Friday

Weekly Round-Up Feb 5

Once a week, I try to bring you a small selection of links to items of interest that caught my eye since the last update - so here you go:
 
 
Doom reboot gets a launch date - I had no idea they were even doing this 
 
 
 
 
 
 
 
 

Thursday

I Sing The Car Electric

Current low gasoline prices notwithstanding, electric passenger cars are starting make more sense for regular people as prices begin to descend from the stratosphere, but as with most new technologies there is quite a bit of jargon and some perhaps unexpected considerations to take into account before you might take the plunge.

HowToGeek has a pretty comprehensive overview of the current electric car scene, and whether an all-electric, a hybrid (or neither) may be a good fit. The article also explains the difference between a "standard" hybrid such as the Toyota Prius and a "plug in" hybrid like the Chevy Volt.


Photobombing Horse Owner Says Neigh To Selfie Winners

Ah, technology. Photobombing occurs when something humorous (or sometimes gross) occurs in an otherwise normal photo - a kid picking their nose in the background, an animal doing something unexpected, someone falling off a bicycle, that sort of thing. The most well know photobomb is probably the old two-finger rabbit ears gag (person A holds up two fingers behind person B's head in a photo). 

Anyway, in this case, a father and son took a selfie with a horse in the background, and the horse is apparently yucking it up - a pretty cute sort of photobomb.
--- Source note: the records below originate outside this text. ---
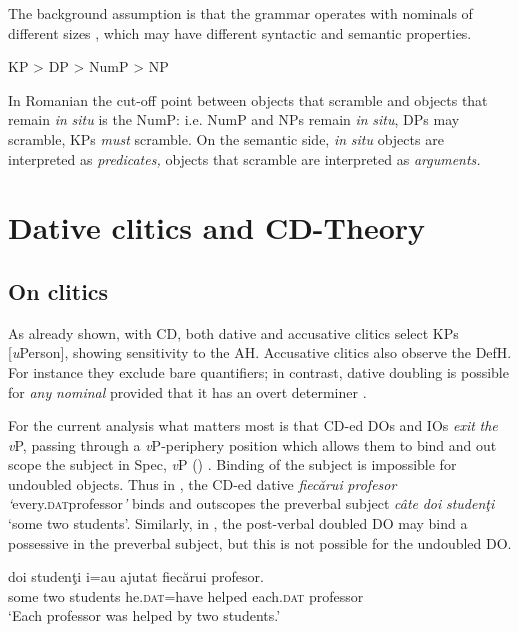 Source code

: \documentclass[output=paper,modfonts,nonflat,newtxmath]{langsci/langscibook}
\begin{document}
The background assumption is that the grammar operates with nominals of different sizes , which may have different syntactic and semantic properties. 

\ea%
      \label{ex:cornilescu:22}
        KP   >   DP   > NumP   > NP
      
      \z

             
In Romanian the cut-off point between objects that scramble and objects that remain \textit{in} \textit{situ} is the NumP: i.e. NumP and NPs remain \textit{in} \textit{situ}, DPs may scramble, KPs \textit{must} scramble. On the semantic side, \textit{in} \textit{situ} objects are interpreted as \textit{predicates,} objects that scramble are interpreted as \textit{arguments.}

\section{Dative clitics and CD-Theory} %

\subsection{{On} {clitics}}

As already shown, with CD, both dative and accusative clitics select KPs [\textit{u}Person], showing sensitivity to the AH. Accusative clitics also observe the DefH. For instance they exclude bare quantifiers; in contrast, dative doubling is possible for \textit{any} \textit{nominal} provided that it has an overt determiner \citep{Cornilescu2017}.

For the current analysis what matters most is that CD-ed DOs and IOs \textit{exit} \textit{the} \textit{v}P, passing through a \textit{v}P-periphery position which allows them to bind and out scope the subject in Spec, \textit{v}P (\citealt{Dobrovie-Sorin1994, CornilescuDinuTigău2017DOC}) . Binding of the subject is impossible for undoubled objects. Thus in , the CD-ed dative \textit{fiecărui} \textit{profesor} \textit{‘}every.\textsc{dat}professor\textit{’} binds and outscopes the preverbal subject \textit{câte} \textit{doi} \textit{studenţi} ‘some two students’. Similarly, in , the post-verbal doubled DO may bind a possessive in the preverbal subject, but this is not possible for the undoubled DO. 

\ea%
      \label{ex:cornilescu:23}
       {doi} {studenţi} {i=au}  {ajutat} {fiecărui} {profesor}.\\
            some two students he.\textsc{dat}=have helped each.\textsc{dat} professor\\
      \glt ‘Each professor was helped by two students.’
      \z
\end{document}
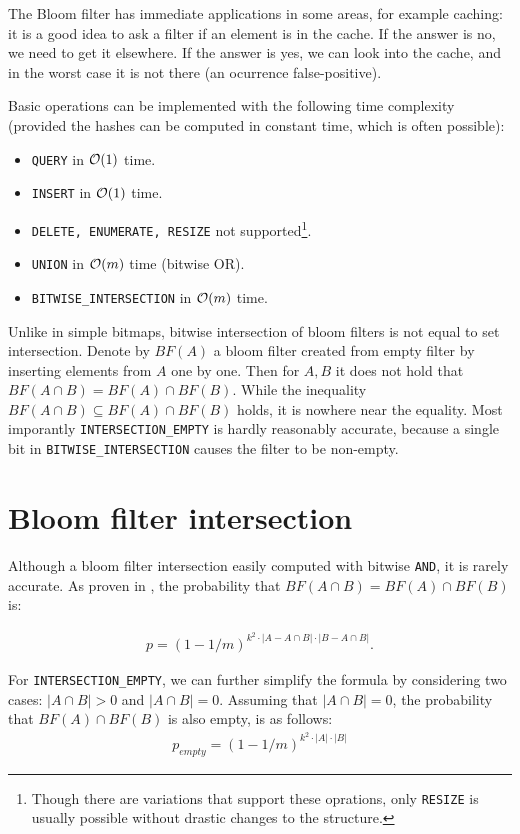 The Bloom filter has immediate applications in some areas, for example caching:
it is a good idea to ask a filter if an element is in the cache. If the answer is
no, we need to get it elsewhere. If the answer is yes, we can look into the
cache, and in the worst case it is not there (an ocurrence false-positive).

Basic operations can be implemented with the following time complexity (provided
the hashes can be computed in constant time, which is often possible):

\begin{itemize}
	\item {\tt QUERY} in $\mathcal{O}(1)$ time.
	\item {\tt INSERT} in $\mathcal{O}(1)$ time.
	\item {\tt DELETE, ENUMERATE, RESIZE} not supported\footnote{Though there
		are variations that support these oprations, only {\tt RESIZE} is usually
		possible without drastic changes to the structure.}.
	\item {\tt UNION} in $\mathcal{O}(m)$ time (bitwise OR).
	\item {\tt BITWISE\_INTERSECTION} in $\mathcal{O}(m)$ time.
\end{itemize}

Unlike in simple bitmaps, bitwise intersection of bloom filters is not equal to
set intersection.  Denote by $BF(A)$ a bloom filter created from empty
filter by inserting elements from $A$ one by one. Then for $A,B$ it does not
hold that $BF(A \cap B) = BF(A) \cap BF(B)$. While the inequality $BF(A \cap B)
\subseteq BF(A) \cap BF(B)$ holds, it is nowhere near the equality. Most
imporantly {\tt INTERSECTION\_EMPTY} is hardly reasonably accurate, because a
single bit in {\tt BITWISE\_INTERSECTION} causes the filter to be non-empty. 

\section{Bloom filter intersection}

Although a bloom filter intersection easily computed with bitwise {\tt AND},
it is rarely accurate. As proven in \cite{bose2008false}, the probability that
$BF(A\cap B) = BF(A) \cap BF(B)$ is:

\begin{align*}
	p = (1-1/m)^{k^2\cdot |A-A\cap B| \cdot |B - A\cap B|} \mathrm{.}
\end{align*}

\noindent For {\tt INTERSECTION\_EMPTY}, we can further simplify the formula by
considering two cases: $|A \cap B| > 0$ and $|A \cap B| = 0$. Assuming that
$|A\cap B| = 0$, the probability that $BF(A) \cap BF(B)$ is also empty, is as
follows:
\begin{align*}
	p_{empty} = (1-1/m)^{k^2 \cdot |A| \cdot |B|}
\end{align*}

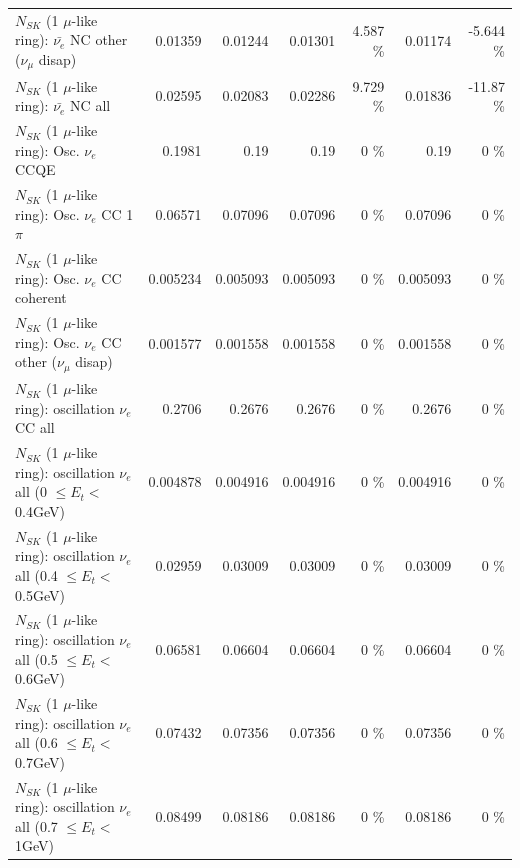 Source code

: \begin{table}
\begin{tabular}{| l | r | r | r  r | r  r |}
          $N_{SK}$ (1 $\mu$-like ring): $\bar{\nu_e}$ NC other ($\nu_\mu$ disap) &         0.01359 &         0.01244 &         0.01301 &    4.587 \%  &         0.01174 &   -5.644 \%  \\ 
                            $N_{SK}$ (1 $\mu$-like ring): $\bar{\nu_{e}}$ NC all &         0.02595 &         0.02083 &         0.02286 &    9.729 \%  &         0.01836 &   -11.87 \%  \\ 
\hline
\hline
\hline
                                 $N_{SK}$ (1 $\mu$-like ring): Osc. $\nu_e$ CCQE &          0.1981 &            0.19 &            0.19 &        0 \%  &            0.19 &        0 \%  \\ 
                            $N_{SK}$ (1 $\mu$-like ring): Osc. $\nu_e$ CC 1$\pi$ &         0.06571 &         0.07096 &         0.07096 &        0 \%  &         0.07096 &        0 \%  \\ 
                          $N_{SK}$ (1 $\mu$-like ring): Osc. $\nu_e$ CC coherent &        0.005234 &        0.005093 &        0.005093 &        0 \%  &        0.005093 &        0 \%  \\ 
           $N_{SK}$ (1 $\mu$-like ring): Osc. $\nu_e$ CC other ($\nu_\mu$ disap) &        0.001577 &        0.001558 &        0.001558 &        0 \%  &        0.001558 &        0 \%  \\ 
                        $N_{SK}$ (1 $\mu$-like ring): oscillation $\nu_e$ CC all &          0.2706 &          0.2676 &          0.2676 &        0 \%  &          0.2676 &        0 \%  \\ 
\hline
$N_{SK}$ (1 $\mu$-like ring): oscillation $\nu_{e}$ all (0 $\leq E_{t} <$ 0.4GeV) &        0.004878 &        0.004916 &        0.004916 &        0 \%  &        0.004916 &        0 \%  \\ 
$N_{SK}$ (1 $\mu$-like ring): oscillation $\nu_{e}$ all (0.4 $\leq E_{t} <$ 0.5GeV) &         0.02959 &         0.03009 &         0.03009 &        0 \%  &         0.03009 &        0 \%  \\ 
$N_{SK}$ (1 $\mu$-like ring): oscillation $\nu_{e}$ all (0.5 $\leq E_{t} <$ 0.6GeV) &         0.06581 &         0.06604 &         0.06604 &        0 \%  &         0.06604 &        0 \%  \\ 
$N_{SK}$ (1 $\mu$-like ring): oscillation $\nu_{e}$ all (0.6 $\leq E_{t} <$ 0.7GeV) &         0.07432 &         0.07356 &         0.07356 &        0 \%  &         0.07356 &        0 \%  \\ 
$N_{SK}$ (1 $\mu$-like ring): oscillation $\nu_{e}$ all (0.7 $\leq E_{t} <$ 1GeV) &         0.08499 &         0.08186 &         0.08186 &        0 \%  &         0.08186 &        0 \%  \\ 

\end{tabular}
\end{table}
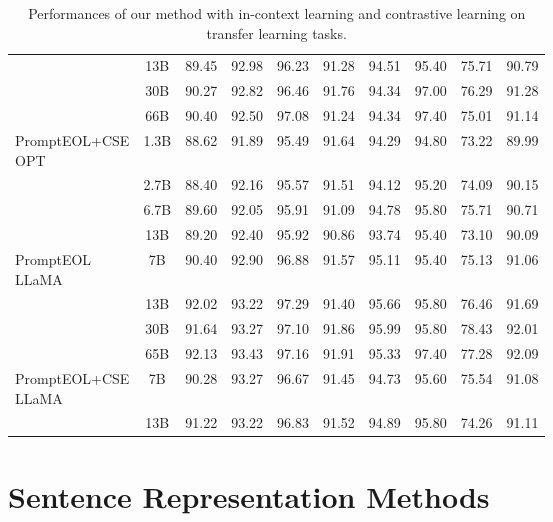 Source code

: \documentclass{article}
\begin{document}
\begin{table*}[h]
{\begin{tabular}{lccccccccc}
 &  13B  & 89.45 & 92.98 & 96.23 & 91.28 & 94.51 & 95.40 & 75.71 & 90.79\\
 &  30B  & 90.27 & 92.82 & 96.46 & 91.76 & 94.34 & 97.00 & 76.29 & 91.28\\
 &  66B  & 90.40 & 92.50 & 97.08 & 91.24 & 94.34 & 97.40 & 75.01 & 91.14\\
\midrule
\multirowcell{4}[0pt][l]{PromptEOL+CSE\\OPT}
 &  1.3B& 88.62 & 91.89 & 95.49 & 91.64 & 94.29 & 94.80 & 73.22 & 89.99 \\
 &  2.7B& 88.40 & 92.16 & 95.57 & 91.51 & 94.12 & 95.20 & 74.09 & 90.15 \\
 &  6.7B& 89.60 & 92.05 & 95.91 & 91.09 & 94.78 & 95.80 & 75.71 & 90.71 \\
 &  13B & 89.20 & 92.40 & 95.92 & 90.86 & 93.74 & 95.40 & 73.10 & 90.09 \\
\midrule
\multirowcell{4}[0pt][l]{PromptEOL\\LLaMA}
& 7B & 90.40 & 92.90 & 96.88 & 91.57 & 95.11 & 95.40 & 75.13 & 91.06 \\
& 13B & 92.02 & 93.22 & 97.29 & 91.40 & 95.66 & 95.80 & 76.46 & 91.69 \\
& 30B & 91.64 & 93.27 & 97.10 & 91.86 & 95.99 & 95.80 & 78.43 & 92.01 \\
& 65B & 92.13 & 93.43 & 97.16 & 91.91 & 95.33 & 97.40 & 77.28 & 92.09 \\
\midrule
\multirowcell{2}[0pt][l]{PromptEOL+CSE\\LLaMA}
& 7B & 90.28 & 93.27 & 96.67 & 91.45 & 94.73 & 95.60 & 75.54 & 91.08 \\
& 13B& 91.22 & 93.22 & 96.83 & 91.52 & 94.89 & 95.80 & 74.26 & 91.11 \\
\bottomrule
\end{tabular}}
\caption{ Performances of our method with in-context learning and contrastive learning on transfer learning tasks.
} \label{fig:transfer_icl_cse}
\end{table*}


\section{Sentence Representation Methods}\label{apx:sentence_rep}
\end{document}
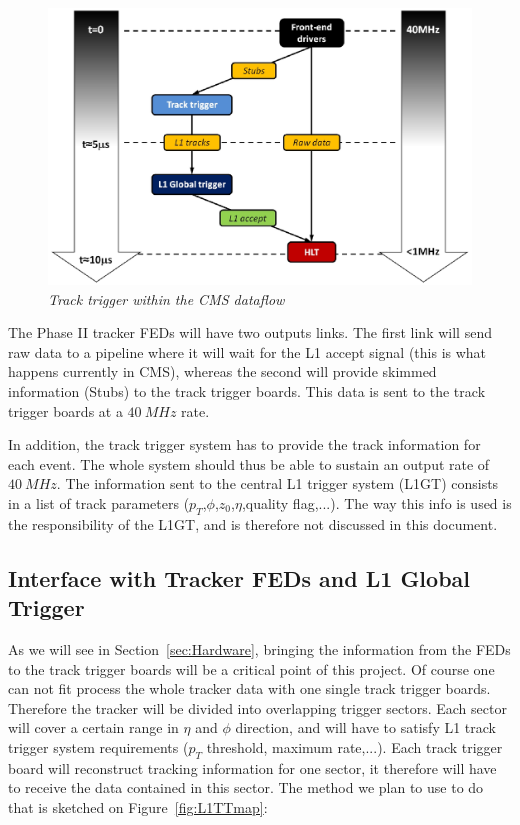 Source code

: \begin{figure}[ht!]
\centering
\includegraphics[width=0.6\columnwidth]{Plots/TTintegration.eps}
\caption{\emph{Track trigger within the CMS dataflow}}
\label{fig:L1TTinteg}
\end{figure}

\noindent The Phase II tracker FEDs will have two outputs links. The first link will send raw data to a pipeline where it will wait for the L1 accept signal (this is what happens currently in CMS), whereas the second will provide skimmed information (Stubs) to the track trigger boards. This data is sent to the track trigger boards at a $40~MHz$ rate. 

\noindent In addition, the track trigger system has to provide the track information for each event. The whole system should thus be able to sustain an output rate of $40~MHz$. The information sent to the central L1 trigger system (L1GT) consists in a list of track parameters ($p_T$,$\phi$,$z_0$,$\eta$,quality flag,...). The way this info is used is the responsibility of the L1GT, and is therefore not discussed in this document. 

\subsection{Interface with Tracker FEDs and L1 Global Trigger}

\noindent As we will see in Section~\ref{sec:Hardware}, bringing the information from the FEDs to the track trigger boards will be a critical point of this project. Of course one can not fit process the whole tracker data with one single track trigger boards. Therefore the tracker will be divided into overlapping trigger sectors. Each sector will cover a certain range in $\eta$ and $\phi$ direction, and will have to satisfy L1 track trigger system requirements ($p_T$ threshold, maximum rate,...). Each track trigger board will reconstruct tracking information for one sector, it therefore will have to receive the data contained in this sector. The method we plan to use to do that is sketched on Figure~\ref{fig:L1TTmap}: 

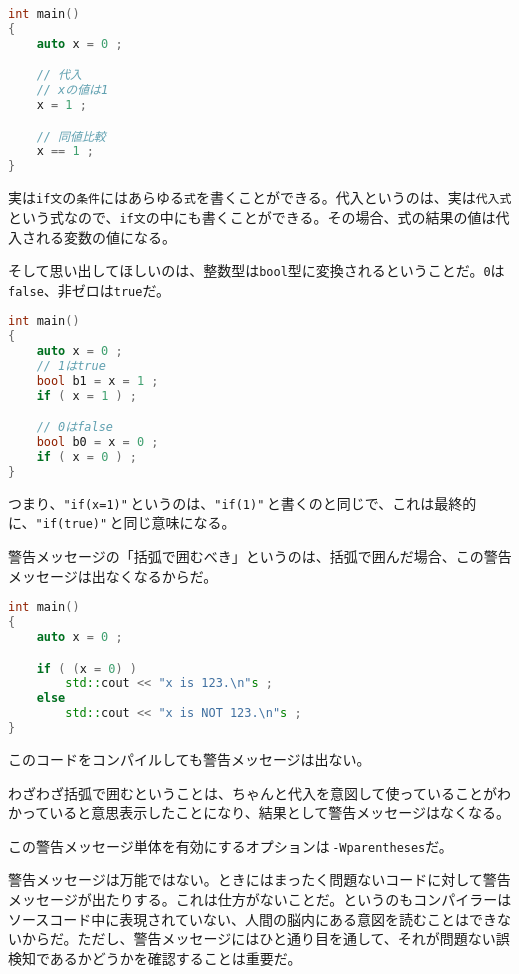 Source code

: \begin{lstlisting}[language={C++}]
int main()
{
    auto x = 0 ;

    // 代入
    // xの値は1
    x = 1 ;

    // 同値比較
    x == 1 ;
}
\end{lstlisting}

実は\texttt{if文}の\texttt{条件}にはあらゆる\texttt{式}を書くことができる。代入というのは、実は\texttt{代入式}という式なので、\texttt{if文}の中にも書くことができる。その場合、式の結果の値は代入される変数の値になる。

そして思い出してほしいのは、整数型は\texttt{bool}型に変換されるということだ。\texttt{0}は\texttt{false}、非ゼロは\texttt{true}だ。

\begin{lstlisting}[language={C++}]
int main()
{
    auto x = 0 ;
    // 1はtrue
    bool b1 = x = 1 ;
    if ( x = 1 ) ;

    // 0はfalse
    bool b0 = x = 0 ;
    if ( x = 0 ) ;
}
\end{lstlisting}

つまり、\texttt{"if(x=1)"}\,というのは、\texttt{"if(1)"}\,と書くのと同じで、これは最終的に、\texttt{"if(true)"}\,と同じ意味になる。

警告メッセージの「括弧で囲むべき」というのは、括弧で囲んだ場合、この警告メッセージは出なくなるからだ。

\begin{lstlisting}[language={C++}]
int main()
{
    auto x = 0 ;

    if ( (x = 0) )
        std::cout << "x is 123.\n"s ;
    else
        std::cout << "x is NOT 123.\n"s ;
}
\end{lstlisting}

このコードをコンパイルしても警告メッセージは出ない。

わざわざ括弧で囲むということは、ちゃんと代入を意図して使っていることがわかっていると意思表示したことになり、結果として警告メッセージはなくなる。

この警告メッセージ単体を有効にするオプションは\,\texttt{-Wparentheses}だ。

警告メッセージは万能ではない。ときにはまったく問題ないコードに対して警告メッセージが出たりする。これは仕方がないことだ。というのもコンパイラーはソースコード中に表現されていない、人間の脳内にある意図を読むことはできないからだ。ただし、警告メッセージにはひと通り目を通して、それが問題ない誤検知であるかどうかを確認することは重要だ。
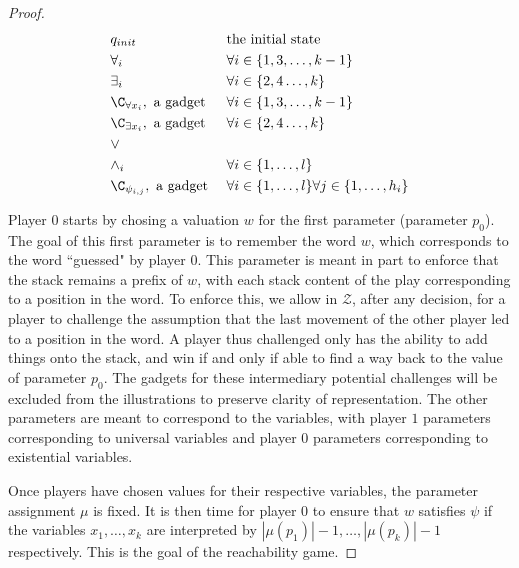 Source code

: \begin{proof}
\begin{align*}
	&q_{init} &  & \text{the initial state} \\
	& \forall_i &	& \forall i \in \{1, 3, \ldots, k-1\}\\
	& \exists_i &	& \forall i \in \{2, 4 \ldots, k\}\\
	& \C_{\forall x_i},\text{ a gadget } & &\forall i \in \{1, 3, \ldots, k-1\}\\	
	& \C_{\exists x_i},\text{ a gadget } & &\forall i \in \{2, 4 \ldots, k\}\\	
	& \vee & & \\
	& \wedge_i & & \forall i \in \{ 1, \ldots, l\} \\
	& \C_{\psi_{i,j}},  \text{ a gadget }&  & \forall i \in \{ 1, \ldots, l\}  \forall j \in \{ 1, \ldots, h_i\} \\
\end{align*}


Player $0$ starts by chosing a valuation $w$ for the first parameter (parameter $p_0$). The goal of this first parameter is to remember
the word $w$, which corresponds to the word ``guessed" by player $0$. 
This parameter is meant in part to enforce that 
the stack remains a prefix of $w$, with each stack content of the play corresponding to a position in the word.
 To enforce this, we allow in $\mathcal{Z}$, after any decision, for a player to challenge the assumption that the last movement of the other player led to a position in the word.
  A player thus challenged only has the ability to add things onto the stack, and win if and only if able to find a way back to the value of parameter $p_0$. 
 The gadgets for these intermediary potential challenges will be excluded from the illustrations to preserve clarity of representation.
The other parameters are meant to correspond to the variables, with player $1$ parameters corresponding to universal variables and player $0$ parameters corresponding to existential variables.

Once players have chosen values for their respective variables, the parameter assignment
$\mu$ is fixed. It is then time
for player $0$ to ensure that
$w$
satisfies $\psi$ if the variables $x_1, \ldots, x_k$ are interpreted by 
$ |\mu(p_1)|-1, \ldots, |\mu(p_k)|-1$ respectively. This is the goal of the reachability game.





\end{proof}
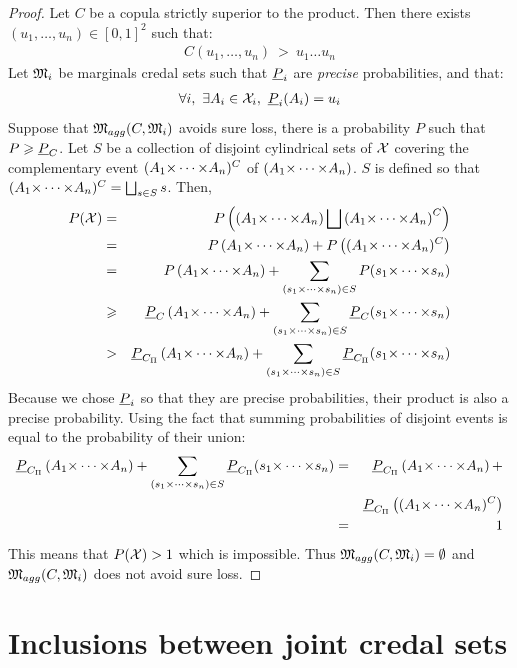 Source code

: \begin{proof}
    Let $C$ be a copula strictly superior to the product. Then there exists $(u_1,\dots,u_n)\in[0,1]^2$ such that:
    \begin{eqnarray*}
        C(u_1,\dots, u_n)~>~u_1\dots u_n
    \end{eqnarray*}
    Let ${\mathfrak{M}}_i$ be marginals credal sets such that ${\underline{P}}_i$ are \textit{precise} probabilities, and that:
    \begin{eqnarray*}
        \forall i,~\exists A_i\in{\mathcal{X}}_i,~{\underline{P}}_i(A_i)=u_i
    \end{eqnarray*}
    Suppose that ${\mathfrak{M}}_{agg}(C, {\mathfrak{M}}_i)$ avoids sure loss, \ie there is a probability $P$ such that $P\geqslant{\underline{P}}_C$. Let $S$ be a collection of disjoint cylindrical sets of ${\mathcal{X}}$ covering the complementary event $(A_1{\times\dots\times} A_n)^C$ of $(A_1{\times\dots\times} A_n)$. $S$ is defined so that $(A_1{\times\dots\times} A_n)^C=\bigsqcup_{s\in S}s$.
    Then,
    \begin{eqnarray*}
        P({\mathcal{X}}) &=& P\left(\left(A_1{\times\dots\times} A_n\right)\bigsqcup\left(A_1{\times\dots\times} A_n\right)^C\right)\\
        &=& P\left(A_1{\times\dots\times} A_n\right)+P\left((A_1{\times\dots\times} A_n)^C\right)\\
        &=& P\left(A_1{\times\dots\times} A_n\right)+\sum_{(s_1{\times\dots\times} s_n)\in S}P(s_1{\times\dots\times} s_n)\\
        &\geqslant& {\underline{P}}_C\left(A_1{\times\dots\times} A_n\right)+\sum_{(s_1{\times\dots\times} s_n)\in S}{\underline{P}}_C(s_1{\times\dots\times} s_n)\\
        &>& {\underline{P}}_{C_\Pi}\left(A_1{\times\dots\times} A_n\right)+\sum_{(s_1{\times\dots\times} s_n)\in S}{\underline{P}}_{C_\Pi}(s_1{\times\dots\times} s_n)
    \end{eqnarray*}
    Because we chose ${\underline{P}}_i$ so that they are precise probabilities, their product is also a precise probability. Using the fact that summing probabilities of disjoint events is equal to the probability of their union:
    \begin{eqnarray*}
        {\underline{P}}_{C_\Pi}\left(A_1{\times\dots\times} A_n\right)+\sum_{(s_1{\times\dots\times} s_n)\in S}{\underline{P}}_{C_\Pi}(s_1{\times\dots\times} s_n) &=& {\underline{P}}_{C_\Pi}\left(A_1{\times\dots\times} A_n\right)+\\
        &&{\underline{P}}_{C_\Pi}\left((A_1{\times\dots\times} A_n)^C\right)\\
        &=& 1
    \end{eqnarray*}
    This means that $P({\mathcal{X}})>1$ which is impossible. Thus ${\mathfrak{M}}_{agg}(C, {\mathfrak{M}}_i)=\emptyset$ and ${\mathfrak{M}}_{agg}(C, {\mathfrak{M}}_i)$ does not avoid sure loss.
\end{proof}

\section{Inclusions between joint credal sets}
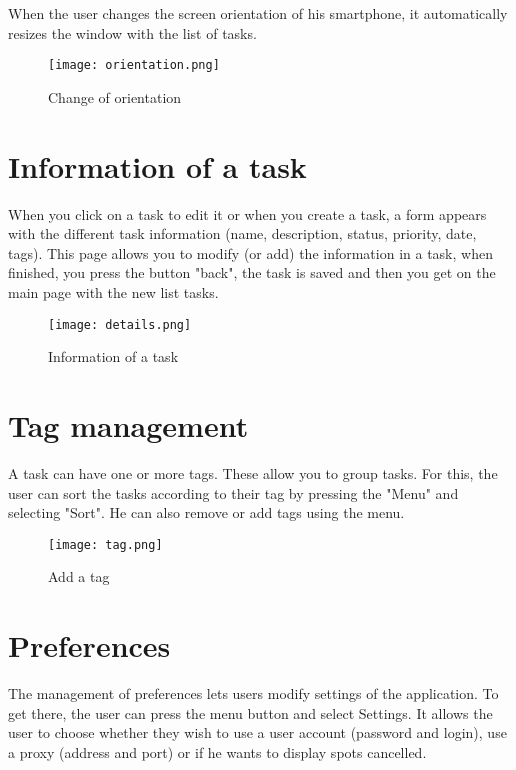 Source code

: \noindent When the user changes the screen orientation of his smartphone, it automatically resizes the window with the list of tasks.

\begin{figure}[!ht]
    \centering
    \texttt{[image: orientation.png]}
    \caption{Change of orientation}
\end{figure}

\section{Information of a task}

When you click on a task to edit it or when you create a task, a form appears with the different task information (name, description, status, priority, date, tags). This page allows you to modify (or add) the information in a task, when finished, you press the button "back", the task is saved and then you get on the main page with the new list tasks.

\begin{figure}[!ht]
    \centering
    \texttt{[image: details.png]}
    \caption{Information of a task}
\end{figure}

\section{Tag management}

A task can have one or more tags. These allow you to group tasks. For this, the user can sort the tasks according to their tag by pressing the "Menu" and selecting "Sort". He can also remove or add tags using the menu.

\begin{figure}[!ht]
    \centering
    \texttt{[image: tag.png]}
    \caption{Add a tag}
\end{figure}

\section{Preferences}

The management of preferences lets users modify settings of the application. To get there, the user can press the menu button and select Settings. It allows the user to choose whether they wish to use a user account (password and login), use a proxy (address and port) or if he wants to display spots cancelled.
So cute, that the selfie won a prize - and now the horse owner is somehow miffed over the prize money, or the fact that the horse's photo was taken without permission, or something. Really? Life is way too short for this, people.
"I never thought of asking anyone for consent for the horse," Bellis [the Dad photographer] said. "It was clearly viewable from the road, so why would I? I just don't understand it at all."
CNET

Wednesday

Google On The Lookout For Deceptive Downloads

As you have no doubt noticed, the websites you visit can be a hotbed of deception, flim-flammery and general shenanigans. In short, it can be a jungle out there; with spurious buttons and links designed to mislead and cause you to venture into shady areas and possible problems - such as those buttons that tell you you "need to update" your video player to view such-and-such.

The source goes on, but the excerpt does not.